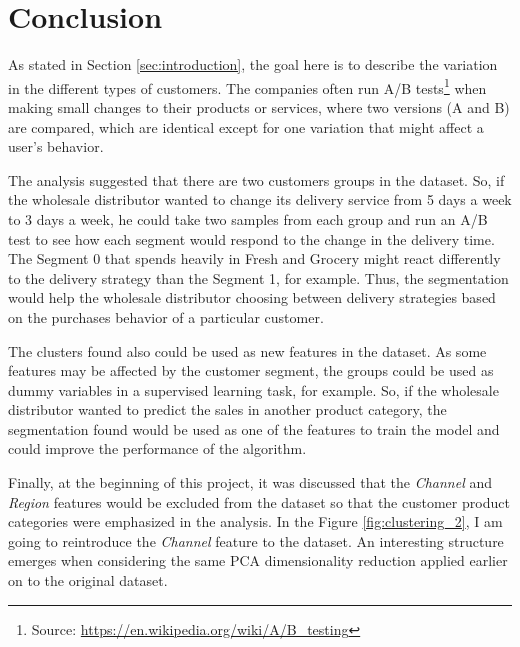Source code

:\documentclass[a4paper]{article}
\begin{document}

\section{Conclusion}
\label{sec:conclusion}

As stated in Section \ref{sec:introduction}, the goal here is to describe the variation in the different types of customers. The companies often run A/B tests\footnote{Source: \url{https://en.wikipedia.org/wiki/A/B_testing}} when making small changes to their products or services, where two versions (A and B) are compared, which are identical except for one variation that might affect a user's behavior.

The analysis suggested that there are two customers groups in the dataset. So, if the wholesale distributor wanted to change its delivery service from 5 days a week to 3 days a week, he could take two samples from each group and run an A/B test to see how each segment would respond to the change in the delivery time. The Segment 0 that spends heavily in Fresh and Grocery might react differently to the delivery strategy than the Segment 1, for example. Thus, the segmentation would help the wholesale distributor choosing between delivery strategies based on the purchases behavior of a particular customer.

The clusters found also could be used as new features in the dataset. As some features may be affected by the customer segment, the groups could be used as dummy variables in a supervised learning task, for example. So, if the wholesale distributor wanted to predict the sales in another product category, the segmentation found would be used as one of the features to train the model and could improve the performance of the algorithm.

Finally, at the beginning of this project, it was discussed that the \textit{Channel} and \textit{Region} features would be excluded from the dataset so that the customer product categories were emphasized in the analysis. In the Figure \ref{fig:clustering_2}, I am going to reintroduce the \textit{Channel} feature to the dataset. An interesting structure emerges when considering the same PCA dimensionality reduction applied earlier on to the original dataset.
\end{document}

§ Your task
Lines from the one containing "The analysis suggested" through the final line of the entries above are to be output exactly; omit all others.

§ Result of this task
The analysis suggested that there are two customers groups in the dataset. So, if the wholesale distributor wanted to change its delivery service from 5 days a week to 3 days a week, he could take two samples from each group and run an A/B test to see how each segment would respond to the change in the delivery time. The Segment 0 that spends heavily in Fresh and Grocery might react differently to the delivery strategy than the Segment 1, for example. Thus, the segmentation would help the wholesale distributor choosing between delivery strategies based on the purchases behavior of a particular customer.

The clusters found also could be used as new features in the dataset. As some features may be affected by the customer segment, the groups could be used as dummy variables in a supervised learning task, for example. So, if the wholesale distributor wanted to predict the sales in another product category, the segmentation found would be used as one of the features to train the model and could improve the performance of the algorithm.

Finally, at the beginning of this project, it was discussed that the \textit{Channel} and \textit{Region} features would be excluded from the dataset so that the customer product categories were emphasized in the analysis. In the Figure \ref{fig:clustering_2}, I am going to reintroduce the \textit{Channel} feature to the dataset. An interesting structure emerges when considering the same PCA dimensionality reduction applied earlier on to the original dataset.
\end{document}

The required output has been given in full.